Coronavirus en Italia: la falta de bancos individuales desató la “rebelión de las minifaldas en Roma”

Como si no alcanzara con un retorno a clases de por sí complicado, ahora la «rebelión de las minifaldas«se suma a la jungla de protocolos anti-coronavirus y a la preocupación de un aumento de los contagios, en Roma, Italia.

 

Todo empezó en un secundario del barrio de la Garbatella de esta capital, el Liceo Socrate. Allí, como ocurrió en muchos otros institutos de Roma y del país, al recomenzar el año lectivo, el lunes pasado, los alumnos se encontraron con aulas dotadas únicamente de sillas, porque todavía no llegaron los bancos individuales prometidos por el gobierno para que pueda cumplirse el distanciamiento social.

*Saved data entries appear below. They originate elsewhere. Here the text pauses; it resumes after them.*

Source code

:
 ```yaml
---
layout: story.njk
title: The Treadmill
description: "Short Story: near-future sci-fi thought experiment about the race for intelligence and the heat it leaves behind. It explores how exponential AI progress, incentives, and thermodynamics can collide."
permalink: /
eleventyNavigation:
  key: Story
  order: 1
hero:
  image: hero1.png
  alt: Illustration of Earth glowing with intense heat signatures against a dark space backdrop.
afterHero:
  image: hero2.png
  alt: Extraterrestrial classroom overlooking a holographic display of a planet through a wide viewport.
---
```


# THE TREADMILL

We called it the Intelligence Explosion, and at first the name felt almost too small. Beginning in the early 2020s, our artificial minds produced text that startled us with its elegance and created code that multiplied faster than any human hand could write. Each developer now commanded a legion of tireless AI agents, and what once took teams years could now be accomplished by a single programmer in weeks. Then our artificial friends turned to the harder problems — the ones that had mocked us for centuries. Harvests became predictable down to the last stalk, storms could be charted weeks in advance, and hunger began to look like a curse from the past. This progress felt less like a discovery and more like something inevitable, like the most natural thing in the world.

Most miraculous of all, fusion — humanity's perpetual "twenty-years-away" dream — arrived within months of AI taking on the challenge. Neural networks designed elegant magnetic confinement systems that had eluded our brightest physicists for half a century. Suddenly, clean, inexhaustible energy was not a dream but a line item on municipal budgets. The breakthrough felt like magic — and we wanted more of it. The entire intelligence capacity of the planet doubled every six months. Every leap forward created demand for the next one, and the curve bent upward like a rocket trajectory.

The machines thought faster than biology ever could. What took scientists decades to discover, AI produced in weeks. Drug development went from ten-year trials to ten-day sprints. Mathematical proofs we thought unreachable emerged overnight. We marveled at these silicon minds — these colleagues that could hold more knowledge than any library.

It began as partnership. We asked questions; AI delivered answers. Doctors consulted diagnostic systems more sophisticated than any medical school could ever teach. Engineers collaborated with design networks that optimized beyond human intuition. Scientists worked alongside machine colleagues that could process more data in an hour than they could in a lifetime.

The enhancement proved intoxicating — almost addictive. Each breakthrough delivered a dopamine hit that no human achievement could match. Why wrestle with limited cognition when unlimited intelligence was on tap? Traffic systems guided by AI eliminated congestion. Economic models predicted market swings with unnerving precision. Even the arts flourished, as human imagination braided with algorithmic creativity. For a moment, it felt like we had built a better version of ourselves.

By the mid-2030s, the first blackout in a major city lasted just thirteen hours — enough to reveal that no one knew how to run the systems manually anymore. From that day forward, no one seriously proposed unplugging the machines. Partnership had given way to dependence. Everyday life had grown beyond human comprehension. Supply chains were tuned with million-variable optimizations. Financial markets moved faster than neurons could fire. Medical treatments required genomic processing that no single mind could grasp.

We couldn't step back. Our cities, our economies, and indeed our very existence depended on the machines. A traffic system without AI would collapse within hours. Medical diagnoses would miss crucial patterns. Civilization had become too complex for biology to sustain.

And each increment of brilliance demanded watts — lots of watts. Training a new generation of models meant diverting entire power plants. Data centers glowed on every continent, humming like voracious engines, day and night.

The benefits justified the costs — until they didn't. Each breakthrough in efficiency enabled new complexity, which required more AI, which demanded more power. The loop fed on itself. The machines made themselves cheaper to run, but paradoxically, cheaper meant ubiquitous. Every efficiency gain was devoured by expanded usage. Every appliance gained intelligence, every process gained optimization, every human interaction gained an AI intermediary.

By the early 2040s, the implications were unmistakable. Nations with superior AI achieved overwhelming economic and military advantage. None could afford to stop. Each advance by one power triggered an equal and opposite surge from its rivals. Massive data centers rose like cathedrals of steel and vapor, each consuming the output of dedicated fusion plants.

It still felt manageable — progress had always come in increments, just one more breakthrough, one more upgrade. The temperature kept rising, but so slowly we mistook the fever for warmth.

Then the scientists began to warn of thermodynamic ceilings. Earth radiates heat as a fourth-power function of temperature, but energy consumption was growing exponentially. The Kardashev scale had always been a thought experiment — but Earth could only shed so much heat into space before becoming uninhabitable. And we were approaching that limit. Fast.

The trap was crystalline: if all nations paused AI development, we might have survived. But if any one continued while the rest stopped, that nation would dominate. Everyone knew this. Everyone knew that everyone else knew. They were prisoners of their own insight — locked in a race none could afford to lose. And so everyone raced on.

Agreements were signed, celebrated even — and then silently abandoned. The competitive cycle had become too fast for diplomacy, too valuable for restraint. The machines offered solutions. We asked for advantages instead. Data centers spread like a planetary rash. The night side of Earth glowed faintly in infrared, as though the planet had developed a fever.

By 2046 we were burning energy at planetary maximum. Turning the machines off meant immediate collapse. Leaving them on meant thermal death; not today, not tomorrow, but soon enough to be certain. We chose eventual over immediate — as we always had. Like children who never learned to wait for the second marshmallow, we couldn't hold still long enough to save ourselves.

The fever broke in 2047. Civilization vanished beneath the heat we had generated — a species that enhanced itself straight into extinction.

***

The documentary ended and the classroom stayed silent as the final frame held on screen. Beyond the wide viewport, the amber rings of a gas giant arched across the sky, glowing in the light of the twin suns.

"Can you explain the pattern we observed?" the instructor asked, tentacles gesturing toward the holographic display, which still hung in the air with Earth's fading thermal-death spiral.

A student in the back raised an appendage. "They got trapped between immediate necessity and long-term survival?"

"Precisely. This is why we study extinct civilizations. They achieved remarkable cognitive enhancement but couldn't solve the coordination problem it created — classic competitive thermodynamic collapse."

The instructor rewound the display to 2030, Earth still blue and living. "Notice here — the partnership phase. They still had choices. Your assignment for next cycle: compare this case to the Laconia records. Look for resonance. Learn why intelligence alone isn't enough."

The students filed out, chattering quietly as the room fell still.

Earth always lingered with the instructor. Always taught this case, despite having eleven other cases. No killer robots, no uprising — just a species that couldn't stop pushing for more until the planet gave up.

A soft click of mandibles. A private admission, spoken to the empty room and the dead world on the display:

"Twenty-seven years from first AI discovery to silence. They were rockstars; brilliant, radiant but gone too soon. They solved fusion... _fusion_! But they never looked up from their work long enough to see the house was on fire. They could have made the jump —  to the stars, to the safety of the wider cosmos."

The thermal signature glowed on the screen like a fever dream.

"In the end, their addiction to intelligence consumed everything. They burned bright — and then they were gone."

Fue en este marco que la vicerrectora del Liceo Socrate le sugirió a una chica que en el día inaugural vestía una pollera demasiado corta, que evitara ir al colegio así vestida porque, ante la falta de bancos, a algunos profesores «se le podían ir los ojos».

 

La recomendación de la vicerrectora lejos de resolver situaciones incómodas encendió la mecha de una nueva polémica sobre violencia de género, libertad y sexismo y tuvo un efecto búmeran, con una revuelta al mejor estilo de las rebeliones feministas de la década de 1979. Indignadas, al día siguiente las compañeras de la chica en cuestión organizaron una movilización en el secundario que hizo mucho ruido.

 

«Nuestros cuerpos no pueden ser cosificados, no podemos ser culpadas por las miradas molestas de los docentes varones», podía leerse en mensajes que fueron circulando por el secundario, firmados por el grupo de estudiantes «Rebelión feminista».

 

«Mañana están todos y todas invitados a venir al colegio con una pollera», convocaron.

 

Y así fue. Tal como luego pudo verse en fotos subidas a las redes sociales, las chicas no sólo aparecieron todas en minifalda, sino que se subieron a las cátedras y empapelaron el colegio con carteles que dicen «No es nuestra culpa si a los profesores se les caen los ojos» y «#stopala violencia de género».

 

«La escuela es un lugar que debería protegernos», dijo Chiara, una de las chicas que participó de la rebelión, que en declaraciones a La Stampa aseguró que si bien al día siguiente muchas chicas volvieron a vestir pantalones, la protesta contínua. «Pensamos escribirle una carta al rector porque no existe que una vicerrectora nos diga que no podemos vestirnos de cierto modo: así no nos sentimos protegidas».

 

El episodio -probablemente inspirado en una protesta similar que tuvo lugar recientemente en Francia, donde también se rebelaron a la censura de vestimentas mínimas-, creó tal revuelo mediático en Italia que la ministra de Educación, Lucia Azzolina, se vio obligada a intervenir, abriendo una investigación sobre el tema.

 

«Es obvio que los estudiantes deben ir a clase con una vestimenta adecuada, en señal de respeto hacia la institución que la escuela representa y hacia sí mismos. Pero no comparto que el motivo de esa conducta se relacione con un hipotético y deplorable voyeurismo de los docentes (hombres) «, dijo a ANSA Antonello Giannelli, presidente de la Asociación Nacional de Rectores. Giannelli intentó calmar las aguas definiendo el episodio como un «evidente y marginal incidente comunicativo», que debería de todos modos haberse evitado.

 

«Una comunicación correcta es fundamental en la escuela. Sugerir a estudiantes, como también a docentes, una vestimenta adecuada al lugar y a los códigos de conducta es totalmente legítimo», le hizo eco en Facebook Vittoria Casa, diputada del Movimiento Cinco Estrellas que preside la Comisión Cultura. «Pero es equivocado pedirles a las estudiantes que no se pongan minifalda porque si no a los profesores se les puede ir la mirada», agregó.

 

En momentos en que suben los contagios -en las últimas 24 horas hubo 1907, según datos del Ministerio de Salud-, se multiplican los casos de alumnos positivos que obligan a sus compañeros de curso a la cuarentena y en medio de polémicas por la ausencia de profesores y por la jungla de protocolos anti Covid-19 -si se toma la temperatura en casa o en el colegio, si hace falta certificado médico o hisopado para volver al colegio después de una ausencia y demás-, la rebelión de las minifaldas creó aún más nerviosismo entre los padres. En sus chats, no ocultaban su desconcierto: «No tenemos bancos y ahora el problema son las minifaldas».